La reforma implica una modificación al artículo 21 de la Constitución, estableciendo que la investigación de delitos no solo será responsabilidad del Ministerio Público, sino también de la Secretaría de Seguridad Pública, la Guardia Nacional y las policías locales, bajo la conducción y mando de las autoridades correspondientes. Esta medida refuerza la estructura de seguridad pública y permite una mayor coordinación entre los distintos cuerpos de seguridad en el país.
El presidente de la Secretaría de Seguridad, Omar García Harfuch, se beneficiará directamente de esta reforma, que convierte a la SSPC en una especie de «súper secretaría», con mayores atribuciones para formular, coordinar y dirigir la Estrategia Nacional de Seguridad Pública. Además, será responsable de desarrollar las políticas, programas y acciones necesarias para enfrentar los desafíos de inseguridad que enfrenta el país.
Durante la sesión ordinaria, la senadora de Morena, Lucía Trasviña, destacó que la reforma representa un parteaguas en la forma de prevenir y enfrentar el fenómeno delictivo, un factor central en la inseguridad que aqueja a México. Trasviña subrayó que esta reforma responde a las necesidades actuales del país y forma parte de las tareas fundamentales del Senado: dotar a la sociedad mexicana de un marco jurídico actualizado que permita enfrentar los retos contemporáneos en seguridad.

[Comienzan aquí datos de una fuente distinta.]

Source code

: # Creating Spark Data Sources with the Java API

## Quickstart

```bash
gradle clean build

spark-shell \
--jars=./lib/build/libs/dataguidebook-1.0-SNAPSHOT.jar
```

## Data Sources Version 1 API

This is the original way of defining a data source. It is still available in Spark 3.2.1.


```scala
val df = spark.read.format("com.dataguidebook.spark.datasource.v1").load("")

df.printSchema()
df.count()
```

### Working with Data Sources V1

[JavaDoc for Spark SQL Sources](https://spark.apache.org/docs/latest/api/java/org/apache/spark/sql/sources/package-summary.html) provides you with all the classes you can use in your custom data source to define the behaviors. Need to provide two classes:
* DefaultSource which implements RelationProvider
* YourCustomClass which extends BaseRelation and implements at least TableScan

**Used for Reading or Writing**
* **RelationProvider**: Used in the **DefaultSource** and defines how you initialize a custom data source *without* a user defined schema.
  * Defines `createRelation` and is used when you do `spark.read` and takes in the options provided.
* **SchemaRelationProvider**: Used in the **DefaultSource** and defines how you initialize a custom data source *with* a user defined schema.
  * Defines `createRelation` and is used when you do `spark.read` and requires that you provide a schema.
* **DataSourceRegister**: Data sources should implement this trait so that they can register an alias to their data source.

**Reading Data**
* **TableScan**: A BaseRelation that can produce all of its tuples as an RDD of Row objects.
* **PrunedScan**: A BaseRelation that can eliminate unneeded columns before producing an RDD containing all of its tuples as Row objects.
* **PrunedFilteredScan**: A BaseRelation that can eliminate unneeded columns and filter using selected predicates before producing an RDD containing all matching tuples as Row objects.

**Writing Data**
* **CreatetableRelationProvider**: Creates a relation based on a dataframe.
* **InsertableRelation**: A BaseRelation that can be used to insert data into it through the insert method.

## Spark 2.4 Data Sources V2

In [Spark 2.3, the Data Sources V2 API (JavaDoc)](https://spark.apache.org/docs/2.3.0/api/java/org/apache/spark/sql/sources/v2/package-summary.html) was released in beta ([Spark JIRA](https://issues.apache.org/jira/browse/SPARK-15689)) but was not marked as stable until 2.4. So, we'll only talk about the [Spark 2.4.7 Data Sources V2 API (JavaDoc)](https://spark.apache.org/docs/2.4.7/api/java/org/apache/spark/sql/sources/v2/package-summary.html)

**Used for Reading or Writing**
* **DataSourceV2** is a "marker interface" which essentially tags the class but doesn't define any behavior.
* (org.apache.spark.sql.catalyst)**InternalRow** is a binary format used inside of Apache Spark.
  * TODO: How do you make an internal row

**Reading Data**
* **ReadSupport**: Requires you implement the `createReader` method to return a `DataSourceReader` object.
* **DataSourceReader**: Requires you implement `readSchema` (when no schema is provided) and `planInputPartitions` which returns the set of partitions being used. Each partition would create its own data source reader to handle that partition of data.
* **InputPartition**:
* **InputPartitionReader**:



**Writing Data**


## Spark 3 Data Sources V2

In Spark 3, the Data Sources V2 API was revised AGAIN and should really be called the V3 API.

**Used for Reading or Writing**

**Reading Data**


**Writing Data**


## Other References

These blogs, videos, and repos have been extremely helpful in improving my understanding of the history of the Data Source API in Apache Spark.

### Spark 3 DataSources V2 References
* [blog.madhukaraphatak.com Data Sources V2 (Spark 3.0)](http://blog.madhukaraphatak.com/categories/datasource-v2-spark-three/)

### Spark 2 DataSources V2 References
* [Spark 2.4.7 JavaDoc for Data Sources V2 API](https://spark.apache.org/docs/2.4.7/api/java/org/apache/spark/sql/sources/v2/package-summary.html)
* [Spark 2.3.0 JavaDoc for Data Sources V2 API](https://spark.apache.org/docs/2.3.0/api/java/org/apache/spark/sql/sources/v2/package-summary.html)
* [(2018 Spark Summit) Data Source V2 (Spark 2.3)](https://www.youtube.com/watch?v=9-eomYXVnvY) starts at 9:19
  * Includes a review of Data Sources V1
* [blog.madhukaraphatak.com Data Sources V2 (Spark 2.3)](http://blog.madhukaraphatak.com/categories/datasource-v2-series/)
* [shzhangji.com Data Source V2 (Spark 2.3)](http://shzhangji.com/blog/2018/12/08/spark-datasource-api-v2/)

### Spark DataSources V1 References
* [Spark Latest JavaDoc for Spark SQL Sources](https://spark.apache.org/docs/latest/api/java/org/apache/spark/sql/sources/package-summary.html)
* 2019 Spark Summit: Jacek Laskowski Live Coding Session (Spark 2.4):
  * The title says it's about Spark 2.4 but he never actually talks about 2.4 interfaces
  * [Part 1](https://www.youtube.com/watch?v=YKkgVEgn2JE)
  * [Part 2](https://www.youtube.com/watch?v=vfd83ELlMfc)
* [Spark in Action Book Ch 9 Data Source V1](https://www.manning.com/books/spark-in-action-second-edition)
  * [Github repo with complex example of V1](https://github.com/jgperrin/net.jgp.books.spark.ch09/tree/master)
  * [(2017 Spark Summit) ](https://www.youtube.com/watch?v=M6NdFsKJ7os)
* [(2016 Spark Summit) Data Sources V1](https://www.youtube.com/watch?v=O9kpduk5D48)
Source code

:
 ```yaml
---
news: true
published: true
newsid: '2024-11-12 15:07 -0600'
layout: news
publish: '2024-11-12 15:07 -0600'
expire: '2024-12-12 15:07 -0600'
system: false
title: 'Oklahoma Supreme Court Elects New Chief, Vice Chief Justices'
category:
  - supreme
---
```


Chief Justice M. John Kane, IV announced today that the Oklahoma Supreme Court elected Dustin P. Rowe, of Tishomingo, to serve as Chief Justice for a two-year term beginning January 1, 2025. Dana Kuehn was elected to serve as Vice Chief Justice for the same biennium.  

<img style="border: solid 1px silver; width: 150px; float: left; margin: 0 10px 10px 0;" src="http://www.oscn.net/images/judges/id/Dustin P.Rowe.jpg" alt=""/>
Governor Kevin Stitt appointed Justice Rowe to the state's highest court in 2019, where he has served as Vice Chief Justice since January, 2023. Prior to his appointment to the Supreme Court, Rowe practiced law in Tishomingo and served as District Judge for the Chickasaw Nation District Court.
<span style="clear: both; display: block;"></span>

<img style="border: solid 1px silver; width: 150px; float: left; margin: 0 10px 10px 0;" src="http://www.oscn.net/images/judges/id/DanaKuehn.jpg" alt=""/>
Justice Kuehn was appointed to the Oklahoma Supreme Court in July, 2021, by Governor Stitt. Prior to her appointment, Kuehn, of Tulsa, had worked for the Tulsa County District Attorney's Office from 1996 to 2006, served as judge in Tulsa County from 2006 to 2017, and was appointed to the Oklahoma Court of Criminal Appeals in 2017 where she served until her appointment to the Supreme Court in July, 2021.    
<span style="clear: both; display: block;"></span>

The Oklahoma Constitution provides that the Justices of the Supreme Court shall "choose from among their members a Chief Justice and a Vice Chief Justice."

La senadora también enfatizó que estas reformas no solo buscan fortalecer las instituciones encargadas de la seguridad, sino también garantizar un entorno más seguro para los ciudadanos mexicanos, adaptándose a los nuevos contextos sociales y de violencia que han emergido en las últimas décadas.
Con esta reforma, la SSPC tendrá la capacidad de coordinar de manera más eficiente a todos los actores involucrados en la seguridad pública del país, asegurando que las estrategias y acciones sean más efectivas. La actualización normativa no solo se centra en el fortalecimiento de las instituciones, sino también en la creación de un sistema de seguridad pública más ágil y adaptado a los retos del presente.